İSLÂM TARİHİNDEN YAPRAKLAR (35) : SIFFÎN SAVAŞI PDF 
Perşembe, 04 Haziran 2020 00:00

İSLÂM TARİHİNDEN YAPRAKLAR (35) : SIFFÎN SAVAŞI

(...dünden devam)

Bu haberi alan Muaviye: “Ka’be’nin Rabbi hakkı için doğru söylemiş. Eğer biz yarın çarpışmaya girersek Rumlar çocuklarımıza ve kadınlarımıza göz dikerler. Fars halkı da Iraklılara ve onların çoluk çocuklarına saldırma fırsatı bulur. Ancak sağduyu sahipleri bu gerçeği görebilir.” Dedi. Sonra adamlarına: “Mushafları mızrakların ucuna bağlayıp (karşı tarafın askerlerine gösterin)!” dedi.
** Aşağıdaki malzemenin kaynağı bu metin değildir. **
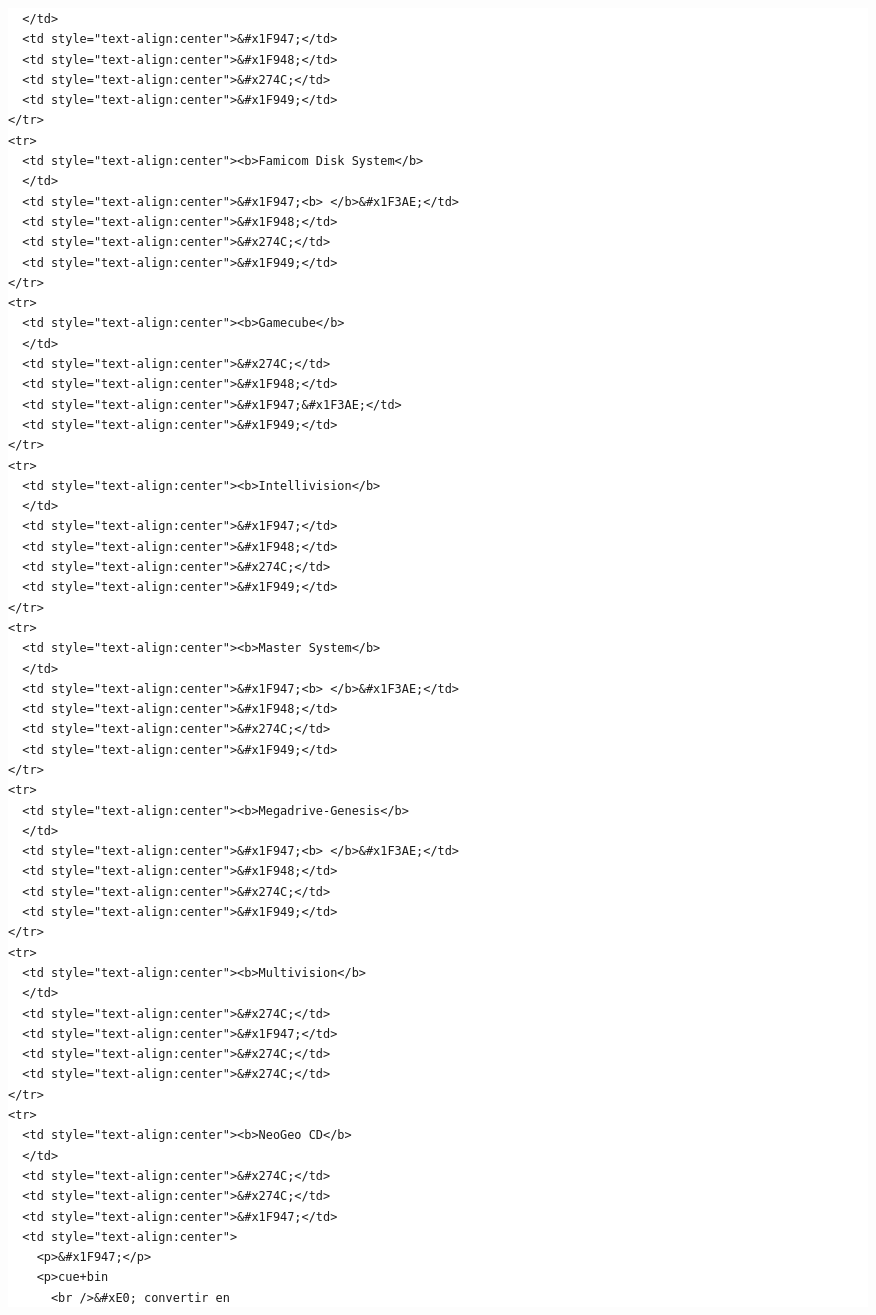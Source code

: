       </td>
      <td style="text-align:center">&#x1F947;</td>
      <td style="text-align:center">&#x1F948;</td>
      <td style="text-align:center">&#x274C;</td>
      <td style="text-align:center">&#x1F949;</td>
    </tr>
    <tr>
      <td style="text-align:center"><b>Famicom Disk System</b>
      </td>
      <td style="text-align:center">&#x1F947;<b> </b>&#x1F3AE;</td>
      <td style="text-align:center">&#x1F948;</td>
      <td style="text-align:center">&#x274C;</td>
      <td style="text-align:center">&#x1F949;</td>
    </tr>
    <tr>
      <td style="text-align:center"><b>Gamecube</b>
      </td>
      <td style="text-align:center">&#x274C;</td>
      <td style="text-align:center">&#x1F948;</td>
      <td style="text-align:center">&#x1F947;&#x1F3AE;</td>
      <td style="text-align:center">&#x1F949;</td>
    </tr>
    <tr>
      <td style="text-align:center"><b>Intellivision</b>
      </td>
      <td style="text-align:center">&#x1F947;</td>
      <td style="text-align:center">&#x1F948;</td>
      <td style="text-align:center">&#x274C;</td>
      <td style="text-align:center">&#x1F949;</td>
    </tr>
    <tr>
      <td style="text-align:center"><b>Master System</b>
      </td>
      <td style="text-align:center">&#x1F947;<b> </b>&#x1F3AE;</td>
      <td style="text-align:center">&#x1F948;</td>
      <td style="text-align:center">&#x274C;</td>
      <td style="text-align:center">&#x1F949;</td>
    </tr>
    <tr>
      <td style="text-align:center"><b>Megadrive-Genesis</b>
      </td>
      <td style="text-align:center">&#x1F947;<b> </b>&#x1F3AE;</td>
      <td style="text-align:center">&#x1F948;</td>
      <td style="text-align:center">&#x274C;</td>
      <td style="text-align:center">&#x1F949;</td>
    </tr>
    <tr>
      <td style="text-align:center"><b>Multivision</b>
      </td>
      <td style="text-align:center">&#x274C;</td>
      <td style="text-align:center">&#x1F947;</td>
      <td style="text-align:center">&#x274C;</td>
      <td style="text-align:center">&#x274C;</td>
    </tr>
    <tr>
      <td style="text-align:center"><b>NeoGeo CD</b>
      </td>
      <td style="text-align:center">&#x274C;</td>
      <td style="text-align:center">&#x274C;</td>
      <td style="text-align:center">&#x1F947;</td>
      <td style="text-align:center">
        <p>&#x1F947;</p>
        <p>cue+bin
          <br />&#xE0; convertir en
Ammar bn Yasir’in Şehîdedilmesi :

Sıffîn Savaşının yirmi üçüncü gününde iki ordu güneş doğmadan önce savaşa başladı. Savaş kızıştığı sırada Ammar Savaşa girmek istedi. Fakat Hz. Alî onu men etmek istediyse de Ammar: “Ey Mü’minlerin Emîri, âsî olarak öldürülmekten Allah’a sığınırım!”, dedi ve savaş meydanına atıldı. Zü’l-Kilâ’ın kardeşi İbn Haris Himyerî, Ammar’ın karşısına çıktı, savaşa başladılar. Ammar bir vuruşla rakibinin işini bitirdi. Savaşın da etkisiyle susayan Ammar su istedi. Su yerine bir bardak süt getirdiler. Ammar sütü görünce tekbir getirip bir miktar içti ve dedi ki: “Allah’ın Elçisi bana: ‘Ey Ammar seni azgın bir cemaat öldürecektir. Senin ölümünde Cebrail ile Mîkâîl bulunacaktır. Öldürülmen sırasında sen su isteyince sana süt vereceklerdir’ demişti. Ben şimdi anladım ki ömrüm artık sona ermek üzeredir.”

Bu sözleri bitirdikten sonra atını mahmuzlayıp savaş meydanına girdi, şiddetli savaşa başladı. Birbiri ardınca hamleler yapıyor, kahramanlık şiirleri okuyordu. Şamlılar çevresini sarıp ona saldırdılar. Ebu’l-İsâriyye künyeli bir şahsın böğrüne sapladığı mızrak ile ağır yaralanan Ammar geri döndü, yandaşlarından su istedi. Uşağı kendisine bir kadeh süt getirdi. Sütü gören Ammar, tekbir getirdi. Sebebini soranlara, “Resulullah bana ‘Ammar senin dünyadan son nasibin süt olacaktır!’ demişti.” dedi. Sütü alıp içti ve ruhunu teslim edip Beka âlemine gitti.

Bir rivayete göre Ammar’ın öldürüldüğü söylenince Muaviye:

‒ Bunda üzülecek ne var! Demiş.

Abdullah bn Amr bn Âs:

‒ İşitmedin mi Peygamber (sav.) onun hakkında: “Seni azgın bir cemaat ölürecek!” demiştir, dedi.

Muaviye cevaben demiş ki:

‒ Gerçekte onu öldüren bizim adamlarımız değildir. Onu öldüren, onu bu savaşa getiren kişidir, yani Alî’dir, demiş.

Abdullah da demiş ki:

‒ Bu takdirde Hamza’yı öldüren de Vahşî değil, Muhammed Musatafa’dır. Çünkü Hamza’yı Uhud Savaşına götüren o idi.

Taberî’nin anlatımına göre bu cevap karşısında gücenen Muaviye, üç gün Abdullah ile konuşmamış.